Term frequencies

Returns frequencies per term, sorted by descending frequency.

NOTE: consider using the grouped hits operation instead, which can also return term frequencies (search for patt=[] and use e.g. group=hit:word:s) and e.g. allows sorting the results alphabetically (sort=identity) or by frequency (sort=size).

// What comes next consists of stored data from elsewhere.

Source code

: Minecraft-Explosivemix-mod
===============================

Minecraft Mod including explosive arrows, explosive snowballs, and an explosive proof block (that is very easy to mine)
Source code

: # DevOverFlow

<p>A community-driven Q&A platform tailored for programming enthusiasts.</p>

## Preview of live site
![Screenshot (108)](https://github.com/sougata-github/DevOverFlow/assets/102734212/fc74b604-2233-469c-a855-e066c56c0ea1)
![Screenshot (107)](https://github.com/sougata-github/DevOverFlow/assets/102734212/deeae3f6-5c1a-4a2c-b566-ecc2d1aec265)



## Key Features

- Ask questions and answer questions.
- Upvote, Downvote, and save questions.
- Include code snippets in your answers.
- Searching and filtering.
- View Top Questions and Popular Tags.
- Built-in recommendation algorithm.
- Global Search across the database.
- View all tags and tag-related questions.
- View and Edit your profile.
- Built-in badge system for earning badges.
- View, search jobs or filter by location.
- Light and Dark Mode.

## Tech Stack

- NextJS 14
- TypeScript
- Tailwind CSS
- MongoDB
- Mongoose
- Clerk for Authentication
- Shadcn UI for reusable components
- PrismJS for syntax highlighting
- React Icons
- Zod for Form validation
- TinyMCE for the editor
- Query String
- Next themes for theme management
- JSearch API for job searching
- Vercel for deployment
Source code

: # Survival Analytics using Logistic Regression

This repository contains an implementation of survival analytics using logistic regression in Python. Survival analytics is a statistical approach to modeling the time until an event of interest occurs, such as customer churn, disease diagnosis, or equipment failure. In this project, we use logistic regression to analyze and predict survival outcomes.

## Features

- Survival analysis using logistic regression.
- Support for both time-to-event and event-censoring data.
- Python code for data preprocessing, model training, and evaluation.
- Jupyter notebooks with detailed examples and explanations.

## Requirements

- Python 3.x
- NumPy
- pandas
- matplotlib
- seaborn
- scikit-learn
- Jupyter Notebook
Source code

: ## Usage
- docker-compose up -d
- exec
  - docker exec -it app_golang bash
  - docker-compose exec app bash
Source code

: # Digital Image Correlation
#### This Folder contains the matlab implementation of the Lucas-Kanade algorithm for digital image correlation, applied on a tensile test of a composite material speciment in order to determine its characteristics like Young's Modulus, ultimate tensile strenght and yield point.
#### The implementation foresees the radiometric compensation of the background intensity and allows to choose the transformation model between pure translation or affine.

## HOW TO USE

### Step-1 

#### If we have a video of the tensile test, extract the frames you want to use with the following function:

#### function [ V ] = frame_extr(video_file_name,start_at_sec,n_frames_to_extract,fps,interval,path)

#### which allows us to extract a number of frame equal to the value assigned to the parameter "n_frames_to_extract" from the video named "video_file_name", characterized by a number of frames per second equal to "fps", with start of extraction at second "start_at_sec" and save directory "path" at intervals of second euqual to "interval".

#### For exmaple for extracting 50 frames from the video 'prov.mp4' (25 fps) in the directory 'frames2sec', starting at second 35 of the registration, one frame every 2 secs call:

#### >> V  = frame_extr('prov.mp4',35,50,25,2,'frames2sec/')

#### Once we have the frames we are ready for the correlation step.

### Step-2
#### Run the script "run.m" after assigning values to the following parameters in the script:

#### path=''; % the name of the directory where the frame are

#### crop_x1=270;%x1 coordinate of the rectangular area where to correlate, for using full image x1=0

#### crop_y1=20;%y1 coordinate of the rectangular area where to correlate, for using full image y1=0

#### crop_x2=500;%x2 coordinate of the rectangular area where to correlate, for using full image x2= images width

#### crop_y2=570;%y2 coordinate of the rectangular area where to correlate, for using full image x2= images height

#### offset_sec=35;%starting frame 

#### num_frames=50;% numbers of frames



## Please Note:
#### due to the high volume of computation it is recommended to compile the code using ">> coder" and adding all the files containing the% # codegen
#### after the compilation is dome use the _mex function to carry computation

URL : /blacklab-server/<corpus-name>/termfreq

Method : GET

Parameters

Parameter	Description
`annotation`	annotation to get term frequencies for. Default: main annotation (usually `word`)
`sensitive`	whether or not to list terms case/diacritics sensitively. If not (which is the default), capital letters and diacritics are ignored when counting frequencies, so `Het`, `hét` en `het` will be lumped together and the total reported as `het`. Default: `false`
`first`	first result (0-based) to return. Use this to get a page of results from the total set. Default: `0`
`number`	maximum number to return. Default: `20`. NOTE: this value is limited by the `parameters.pageSize.max` setting in `blacklab-server.yaml`. Pass `-1` to get the maximum allowed.
`filter`	Lucene Query Language document filter query
`terms`	comma-separated list of terms for which to get the frequencies. Default: all terms

NOTE: this operation always has to find the frequencies for all terms, even if it only needs to return one page. Hence there is no waitfortotal parameter like some other operations have (you always have to wait). Results are cached though, so after the first page is returned, using multiple requests to page through the results should be fast.

Success Response

Code : 200 OK

Content examples

{
  "termFreq": {
    "en": 14221,
    "de": 10540,
    "dat": 9546,
    "van": 9313,
    "te": 6922,
    "het": 6760,
    "met": 5468,
    "een": 5261,
    "in": 5101,
    "is": 5061,
    "ik": 4784,
    "mijn": 4649,
    "niet": 4001,
    "ick": 3773,
    "als": 3724,
    "ende": 3510,
    "den": 3439,
    "die": 3370,
    "soo": 3215,
    "op": 3083
  }
}

Notes

Regular grouped hits could be used as well and should be decently fast, thanks to an optimization that recognizes this type of query (patt = any token ([]), group by match) and uses a faster path. However, that operation uses the forward index to find term frequencies, whereas this one uses Lucene's term dictionary. We should test for any differences and if there are none (which there shouldn't be), always use the fastest implementation.

After that, we could consider removing this endpoint, or we could keep it for convenience and backwards compatibility.